High number of Garrawarla compute nodes offline
Resolved
This incident was resolved earlier in the week
Posted Sep 09, 2022 - 19:12 AWST
Monitoring
2 OSSs for astro were restarted, and locked compute nodes rebooted
Posted Sep 05, 2022 - 10:15 AWST
Identified
Although the HA software is showing everything "normal" on the storage servers, we're seeing a lot of failed connections to the OSTs mounted on astrofs-oss6. I suspect a reboot will be needed of one or more parts of the storage system, and once that's looking healthy we can work on restoring availability of compute nodes.

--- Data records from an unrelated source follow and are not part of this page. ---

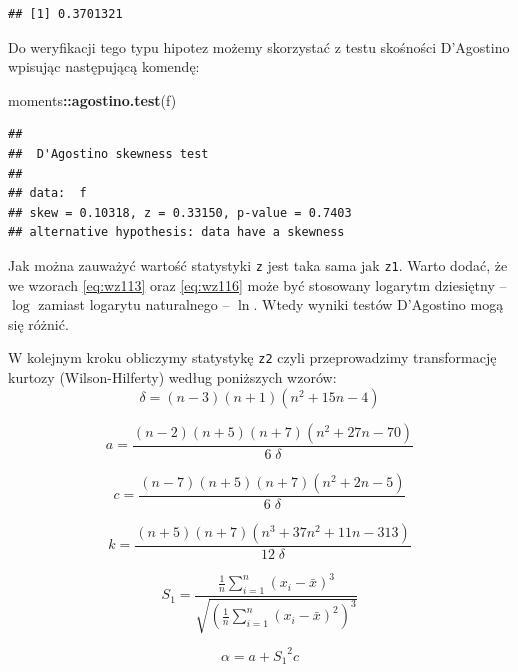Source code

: \documentclass[polish,]{book}
\newenvironment{Shaded}{\begin{snugshade}}{\end{snugshade}}
\newcommand{\KeywordTok}[1]{\textcolor[rgb]{0.13,0.29,0.53}{\textbf{#1}}}
\newcommand{\NormalTok}[1]{#1}
\newcommand{\OperatorTok}[1]{\textcolor[rgb]{0.81,0.36,0.00}{\textbf{#1}}}
\begin{document}
\begin{verbatim}
## [1] 0.3701321
\end{verbatim}

Do weryfikacji tego typu hipotez możemy skorzystać z testu skośności D'Agostino
wpisując następującą komendę:

\begin{Shaded}
\begin{Highlighting}[]
\NormalTok{moments}\OperatorTok{::}\KeywordTok{agostino.test}\NormalTok{(f)}
\end{Highlighting}
\end{Shaded}

\begin{verbatim}
## 
##  D'Agostino skewness test
## 
## data:  f
## skew = 0.10318, z = 0.33150, p-value = 0.7403
## alternative hypothesis: data have a skewness
\end{verbatim}

Jak można zauważyć wartość statystyki \texttt{z} jest taka sama jak \texttt{z1}. Warto dodać, że we wzorach \eqref{eq:wz113} oraz \eqref{eq:wz116} może być stosowany
logarytm dziesiętny -- \(\log\) zamiast logarytu naturalnego -- \(\ln\). Wtedy wyniki
testów D'Agostino mogą się różnić.

W kolejnym kroku obliczymy statystykę \texttt{z2} czyli przeprowadzimy transformację
kurtozy (Wilson-Hilferty) według poniższych wzorów:
\begin{equation}
\delta= (n-3)(n+1)(n^2+15n-4)
\label{eq:wz117}
\end{equation}

\begin{equation}
a=\frac{(n-2)(n+5)(n+7)(n^2+27n-70)}{6\;\delta}
\label{eq:wz118}
\end{equation}

\begin{equation}
c=\frac{(n-7)(n+5)(n+7)(n^2+2n-5)}{6\;\delta}
\label{eq:wz119}
\end{equation}

\begin{equation}
k=\frac{(n+5)(n+7)(n^3+37n^2+11n-313)}{12\;\delta}
\label{eq:wz1110}
\end{equation}

\begin{equation}
S_1=\frac{\frac{1}{n}\sum_{i=1}^{n}(x_i-\bar{x})^3}{\sqrt{\left(\frac{1}{n}\sum_{i=1}^{n}(x_i-\bar{x})^2\right)^3}}
\label{eq:wz1111}
\end{equation}

\begin{equation}
\alpha=a+{S_1}^2c
\label{eq:wz1112}
\end{equation}
\end{document}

Given we have a scheduled outage tomorrow for disk work, we may bring some parts of this work forwards to reduce downtime.
No ETA for service being back to normal I'm afraid
Posted Sep 05, 2022 - 08:32 AWST
Investigating
Automated health checks have marked a large number of nodes offline in Garrawarla, either due to timeouts or slurm being unable to kill processes at the end of a job.

These generally indicate an issue with one or more filesystems, or the infiniband network used for inter-node communications.

Pawsey staff will investigate during normal office hours.
Posted Sep 04, 2022 - 06:17 AWST
This incident affected: Garrawarla (Garrawarla compute nodes).